What reasons does Levin offer for this momentousness -- beyond the discovery that Singapore and NUS present "a partner worthy of and committed to this ambitious undertaking"? He begins his speech by looking back to 1828, when university officials published The Yale Report, an argument for liberal education that set the course for many new colleges then arising across the young United States. (The 2010 prospectus reminds faculty that Yale graduates promoted the Report's ideas "as founders or first presidents" of dozens of institutions, "including Princeton, Columbia, Williams, Swarthmore, and Dartmouth, and Middlebury.") Through Yale-NUS, Levin declared in his speech, the university would have "an opportunity to influence the course of 21st century education in Singapore and Asia, much as we did in our own country during the 19th century."
Even as some Yale graduates might be embarrassed by Yale's boasting, we might quietly concede that we agree with large parts of it. But is Yale, or any comparable institution, a church, and is Yale's mission consistent with foreign proselytizing? The Yale mission statement is ambiguous on this point, but it does include a commitment to "create, preserve, and disseminate knowledge." Extrapolating from its history, Yale now declares its right and destiny to seed the world with liberal arts colleges. Levin holds up for general admiration that 1828 Report, just as in his and Salovey's prospectus he reminds faculty that "Yale is widely recognized as leading the nation in the conceptualization of liberal education in the early 19th century."
But what becomes clear from reading David B. Potts' annotated edition of the Report (Liberal Education for a Land of Colleges, Palgrave Macmillan 2010) is that those Yale pioneers were, even then, perceived by some as hidebound in their conception of liberal education. The Report, trumpeting classical languages, contains an implied attack on the founders of Amherst College who, in their own 1827 reports, developed a more exciting, modern pedagogy with plenty of the ancients but also Voltaire, LaFontaine, Schlegel, Locke, Spanish-language writers, and modern mathematicians (not Newton, but Leibniz). Yale gives itself too much credit. Levin's claim that the Report "defined for a young nation the type of education that it hoped would be provided for the nation's future leaders" is self praise that should really shared with numerous institutions, each with its own distinct vision.

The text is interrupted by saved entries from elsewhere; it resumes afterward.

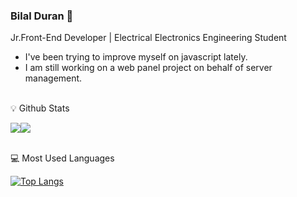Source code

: ### Bilal Duran 👋
 
Jr.Front-End Developer | Electrical Electronics Engineering Student

- I've been trying to improve myself on javascript lately.
- I am still working on a web panel project on behalf of server management.


<br />

<summary> 💡 Github Stats</summary>

<p>
<img src="https://github-readme-stats.vercel.app/api?username=bilalduran&&show_icons=true&count_private=true&include_all_commits=true"/><img src="https://github-readme-streak-stats.herokuapp.com/?user=ozantekinhttps://github-readme-streak-stats.herokuapp.com/?user=bilalduran"/></p>

<br />
<summary> 💻 Most Used Languages</summary>

<p>

[![Top Langs](https://github-readme-stats.vercel.app/api/top-langs/?username=bilalduran&layout=compact&theme=blue)](https://github.com/bilalduran)

</p>


<!--
**bilalduran/bilalduran** is a ✨ _special_ ✨ repository because its `README.md` (this file) appears on your GitHub profile.

Here are some ideas to get you started:



- 🔭 I’m currently working on ...
- 🌱 I’m currently learning ...
- 👯 I’m looking to collaborate on ...
- 🤔 I’m looking for help with ...
- 💬 Ask me about ...
- 📫 How to reach me: ...
- 😄 Pronouns: ...
- ⚡ Fun fact: ...
-->
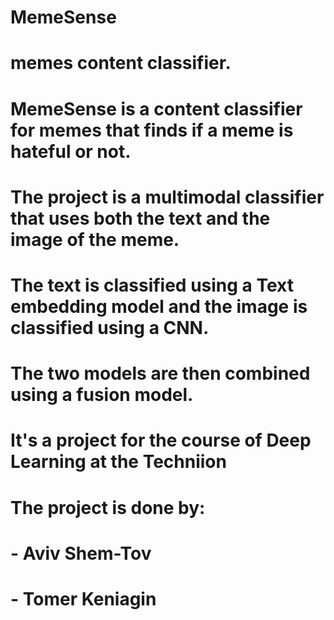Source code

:# MemeSense
# memes content classifier.
# MemeSense is a content classifier for memes that finds if a meme is hateful or not.

# The project is a multimodal classifier that uses both the text and the image of the meme.
# The text is classified using a Text embedding model and the image is classified using a CNN.
# The two models are then combined using a fusion model.


# It's a project for the course of Deep Learning at the Techniion 
# The project is done by:
# - Aviv Shem-Tov
# - Tomer Keniagin

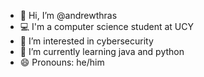 - 👋 Hi, I’m @andrewthras
- 💻 I'm a computer science student at UCY
- 👀 I’m interested in cybersecurity
- 🌱 I’m currently learning java and python
- 😄 Pronouns: he/him

<!---
andrewthras/andrewthras is a ✨ special ✨ repository because its `README.md` (this file) appears on your GitHub profile.
You can click the Preview link to take a look at your changes.
--->
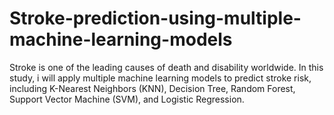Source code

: # Stroke-prediction-using-multiple-machine-learning-models
Stroke is one of the leading causes of death and disability worldwide. In this study, i will apply multiple machine learning models to predict stroke risk, including K-Nearest Neighbors (KNN), Decision Tree, Random Forest, Support Vector Machine (SVM), and Logistic Regression.
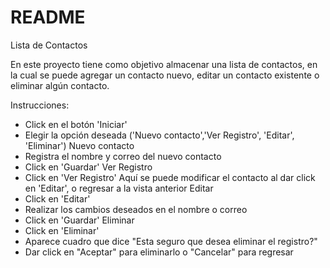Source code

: # README

Lista de Contactos

En este proyecto tiene como objetivo almacenar una lista de contactos, en la cual se puede agregar un contacto nuevo, editar un contacto existente o eliminar algún contacto.

Instrucciones:
- Click en el botón 'Iniciar'
- Elegir la opción deseada ('Nuevo contacto','Ver Registro', 'Editar', 'Eliminar')
Nuevo contacto
- Registra el nombre y correo del nuevo contacto
- Click en 'Guardar'
Ver Registro
- Click en 'Ver Registro'
Aquí se puede modificar el contacto al dar click en 'Editar', o regresar a la vista anterior
Editar
- Click en 'Editar'
- Realizar los cambios deseados en el nombre o correo
- Click en 'Guardar'
Eliminar
- Click en 'Eliminar'
- Aparece cuadro que dice "Esta seguro que desea eliminar el registro?"
- Dar click en "Aceptar" para eliminarlo o "Cancelar" para regresar
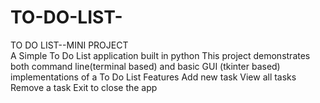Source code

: # TO-DO-LIST-
TO DO LIST--MINI PROJECT  
A Simple To Do List application built in python
This project demonstrates both command line(terminal based) and basic GUI (tkinter based) implementations of a To Do List
Features
Add new task
View all tasks
Remove a task
Exit to close the app

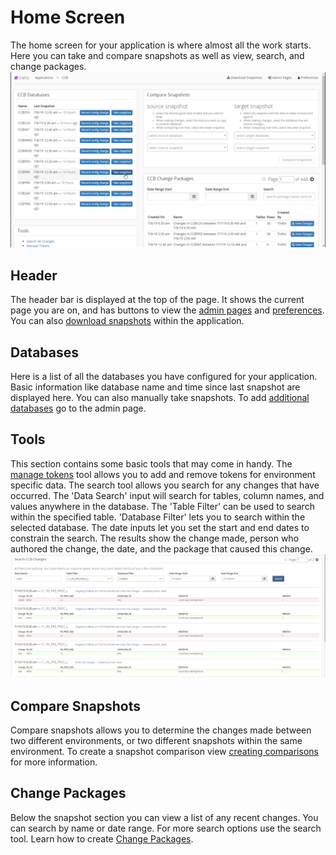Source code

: # Home Screen

The home screen for your application is where almost all the work starts. Here you can take and compare snapshots as well as view, search, and change packages.
<img src="Media/Application-Overview.png">

## Header

The header bar is displayed at the top of the page. It shows the current page you are on, and has buttons to view the [admin pages](Admin-Pages.md) and [preferences](Preferences.md). You can also [download snapshots](Use-A-Package.md#Downloading-a-Snapshot) within the application.

## Databases

Here is a list of all the databases you have configured for your application. Basic information like database name and time since last snapshot are displayed here. You can also manually take snapshots. To add [additional databases](Admin-Pages.md#Setting-up-a-Database) go to the admin page.

## Tools

This section contains some basic tools that may come in handy. The [manage tokens](Use-Tokens.md) tool allows you to add and remove tokens for environment specific data. The search tool allows you search for any changes that have occurred. The 'Data Search' input will search for tables, column names, and values anywhere in the database. The 'Table Filter' can be used to search within the specified table. 'Database Filter' lets you to search within the selected database. The date inputs let you set the start and end dates to constrain the search. The results show the change made, person who authored the change, the date, and the package that caused this change.  
<img src="Media/Application-Overview-Search.png">

## Compare Snapshots

Compare snapshots allows you to determine the changes made between two different environments, or two different snapshots within the same environment. To create a snapshot comparison view [creating comparisons](Snapshot-Comparisons.md) for more information.

## Change Packages

Below the snapshot section you can view a list of any recent changes. You can search by name or date range. For more search options use the search tool. Learn how to create [Change Packages](Change-Packages.md).
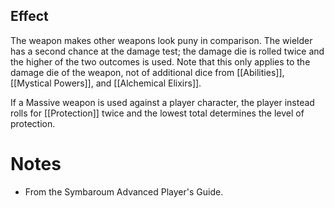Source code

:## Effect
The weapon makes other weapons look puny in comparison. The wielder has a second chance at the damage test; the damage die is rolled twice and the higher of the two outcomes is used. Note that this only applies to the damage die of the weapon, not of additional dice from [[Abilities]], [[Mystical Powers]], and [[Alchemical Elixirs]].

If a Massive weapon is used against a player character, the player instead rolls for [[Protection]] twice and the lowest total determines the level of protection.
# Notes
* From the Symbaroum Advanced Player's Guide.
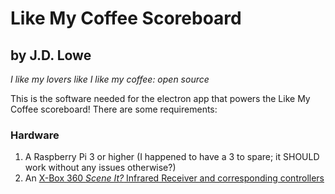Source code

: # Like My Coffee Scoreboard
## by J.D. Lowe
_I like my lovers like I like my coffee: open source_

This is the software needed for the electron app that powers the Like My Coffee scoreboard! There are some requirements:

### Hardware

1. A Raspberry Pi 3 or higher (I happened to have a 3 to spare; it SHOULD work without any issues otherwise?)
2. An [X-Box 360 _Scene It?_ Infrared Receiver and corresponding controllers](https://en.wikipedia.org/wiki/Scene_It%3F_Lights,_Camera,_Action#Big_Button_Pad)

Critics of Yale's Singapore scheme, who include Yale lecturer Mark Oppenheimer, Yale professor Christopher Miller, and, 10 months ago, myself, have tended to seize on the lack of political and personal (and thereby, academic) freedom in Singapore as reasons for our discontent. But my guess is that it is equally the intellectual vacuity of the program that bothers so many of us. From Rick Levin's aforementioned foundational report of 2005 to his April speech in Singapore, the emphasis has been solely on Yale's strategic positioning and administrative programs, appointments and gestures that make Yale better known worldwide. These are networking rather than policy documents, from a corporate leader who sees new markets, new projects, and new collaborators. Levin freely cites the Report, yet without submitting or writing anything like the Report: a reflective, cerebral essay that might satisfy his academic critics that there are, indeed, sound intellectual reasons for Yale's giving so much of itself to one foreign site.